Per la maggior parte sono elaborazioni grafiche e immagini scientifiche, tra le quali si riconoscono estratti dai film scientifici di Jean Painlevé. Lì dove Biophilia Live (l'oggetto filmato) differisce dall'essere una pura ripresa in diretta, è nel suo rapporto con le immagini. La performance live, nella sua versione ripresa e montata, non corrisponde del tutto a quel che è accaduto dal vero e le immagini video, che durante il concerto scorrevano sui monitor, in questa versione acquistano una funzione predominante (come un commento musicale).

Non siamo di fronte né ad una pura registrazione in diretta, ammesso che ne possa esistere alcuna (cfr André Gaudreault) né ad una messa in immagine, vale a dire una re- interpretazione, seppure minima, motivata dal passaggio da un media, la musica dal vivo, all’altro, il cinema. C'è una sostanziale differenza tra ciò a cui hanno assistito i fan di Bjork durante il concerto e quel che vediamo in sala. Non si tratta di una contaminazione con la forma del documentario, come poteva essere Shine a light, il concerto filmato da Martin Scorsese dei Rolling Stones.

In Biophilia Live non c'è alcuna immagine di repertorio e alcuna immagine ripresa al di fuori di quello che è accaduto durante il concerto. Nulla ricorda il modo in cui un concerto degli U2 venne filmato nel 2006 e diffuso in 3d nel 2007 per ricreare l'esperienza live. Potremmo trovare volendo dei punti in comune con il concerto del Pink Floyd Pulse, diffuso in televisione nel 1993. Come in Biophilia Live qui ugualmente le immagini diffuse da un grande schermo presente in scena si mescolavano a quelle dei musicisti sul palco.

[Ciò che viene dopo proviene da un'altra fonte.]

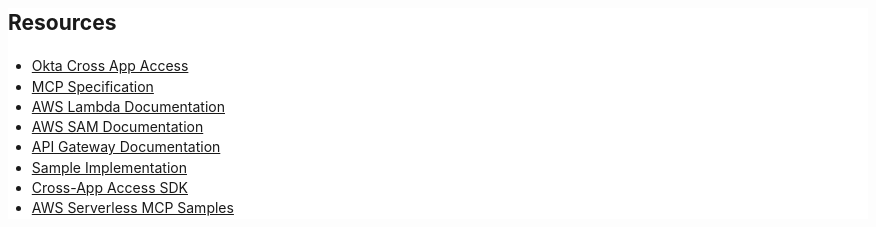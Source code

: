 
## Resources

- [Okta Cross App Access](https://help.okta.com/oie/en-us/content/topics/apps/apps-cross-app-access.htm)
- [MCP Specification](https://modelcontextprotocol.io/)
- [AWS Lambda Documentation](https://docs.aws.amazon.com/lambda/)
- [AWS SAM Documentation](https://docs.aws.amazon.com/serverless-application-model/)
- [API Gateway Documentation](https://docs.aws.amazon.com/apigateway/)
- [Sample Implementation](https://github.com/indranilokg/okta-cross-app-access-demo)
- [Cross-App Access SDK](https://github.com/indranilokg/atko-cross-app-access-sdk)
- [AWS Serverless MCP Samples](https://github.com/aws-samples/sample-serverless-mcp-servers/tree/main/stateless-mcp-on-lambda-nodejs)
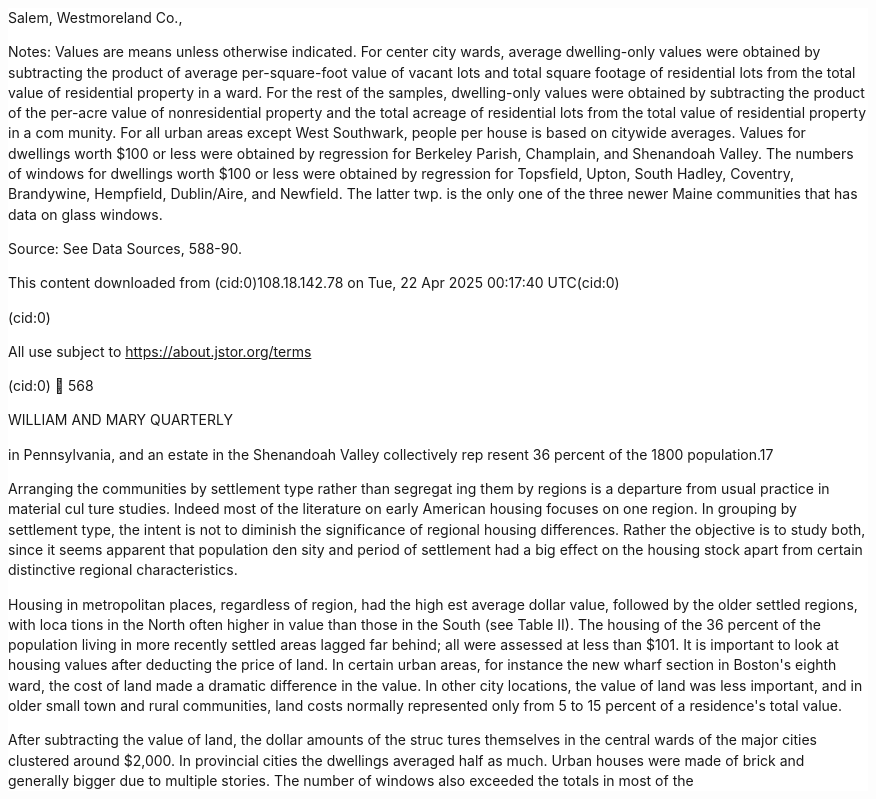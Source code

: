  Salem, Westmoreland Co.,

 Notes: Values are means unless otherwise indicated. For center city wards, average dwelling-only values were obtained by subtracting the product of average per-square-foot
 value of vacant lots and total square footage of residential lots from the total value of residential property in a ward. For the rest of the samples, dwelling-only values were
 obtained by subtracting the product of the per-acre value of nonresidential property and the total acreage of residential lots from the total value of residential property in a com
 munity. For all urban areas except West Southwark, people per house is based on citywide averages. Values for dwellings worth $100 or less were obtained by regression for
 Berkeley Parish, Champlain, and Shenandoah Valley. The numbers of windows for dwellings worth $100 or less were obtained by regression for Topsfield, Upton, South
 Hadley, Coventry, Brandywine, Hempfield, Dublin/Aire, and Newfield. The latter twp. is the only one of the three newer Maine communities that has data on glass windows.

 Source: See Data Sources, 588-90.

This content downloaded from 
(cid:0)108.18.142.78 on Tue, 22 Apr 2025 00:17:40 UTC(cid:0)

(cid:0) 

All use subject to https://about.jstor.org/terms

(cid:0)
 568

 WILLIAM AND MARY QUARTERLY

 in Pennsylvania, and an estate in the Shenandoah Valley collectively rep
 resent 36 percent of the 1800 population.17

 Arranging the communities by settlement type rather than segregat
 ing them by regions is a departure from usual practice in material cul
 ture studies. Indeed most of the literature on early American housing
 focuses on one region. In grouping by settlement type, the intent is not
 to diminish the significance of regional housing differences. Rather the
 objective is to study both, since it seems apparent that population den
 sity and period of settlement had a big effect on the housing stock apart
 from certain distinctive regional characteristics.

 Housing in metropolitan places, regardless of region, had the high
 est average dollar value, followed by the older settled regions, with loca
 tions in the North often higher in value than those in the South (see
 Table II). The housing of the 36 percent of the population living in
 more recently settled areas lagged far behind; all were assessed at less
 than $101. It is important to look at housing values after deducting the
 price of land. In certain urban areas, for instance the new wharf section
 in Boston's eighth ward, the cost of land made a dramatic difference in
 the value. In other city locations, the value of land was less important,
 and in older small town and rural communities, land costs normally
 represented only from 5 to 15 percent of a residence's total value.

 After subtracting the value of land, the dollar amounts of the struc
 tures themselves in the central wards of the major cities clustered
 around $2,000. In provincial cities the dwellings averaged half as much.
 Urban houses were made of brick and generally bigger due to multiple
 stories. The number of windows also exceeded the totals in most of the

Ma Björk va oltre. Ad un tratto, giocando con degli effetti di sovrapposizione, lo spettatore della sala di cinema ha l'impressione che un gigantesco sole passi sopra le teste dei suoi fan. Lo spettacolo non è isolabile a quel che accade, o è accaduto, sul palco, bensì è estendibile a tutti gli elementi visivi che compongono il concerto, spettatori compresi. Siamo chiamati non solo ad assistere ma ad esplorare virtualmente. Quel che Björk apporta è una dimensione performativa, Biophilia è una registrazione performativa. La performance non è più solo il concerto ma ugualmente la ritrasmissione che definiremo filmica nella misura in cui reinterpreta e trasforma lo spazio e la natura della performance.

Del resto, il concerto, come dice la stessa Björk, non è che una parte del tutto. Biophilia è il suo ottavo album, e, allo stesso tempo, un'applicazione per il telefono (che permette di scoprire i collegamenti tra la musica, la scienza e la natura), un programma educativo (degli atelier condotti da Björk in diversi paesi del mondo), un documentario, un live (captation performative) e un concerto.

Biophilia Live appartiene in definitiva alla categoria di quei prodotti comunemente definiti dal “contenuto alternativo” non tanto per essere una ritrasmissione in diretta, quanto piuttosto per la rimessa in questione degli spazi della rappresentazione, ovvero per riuscire ad esprimere una tensione tra il tempo reale e quello differito e post prodotto, collocandosi in un luogo ibrido dove lo spettacolo che è stato ritorna presente.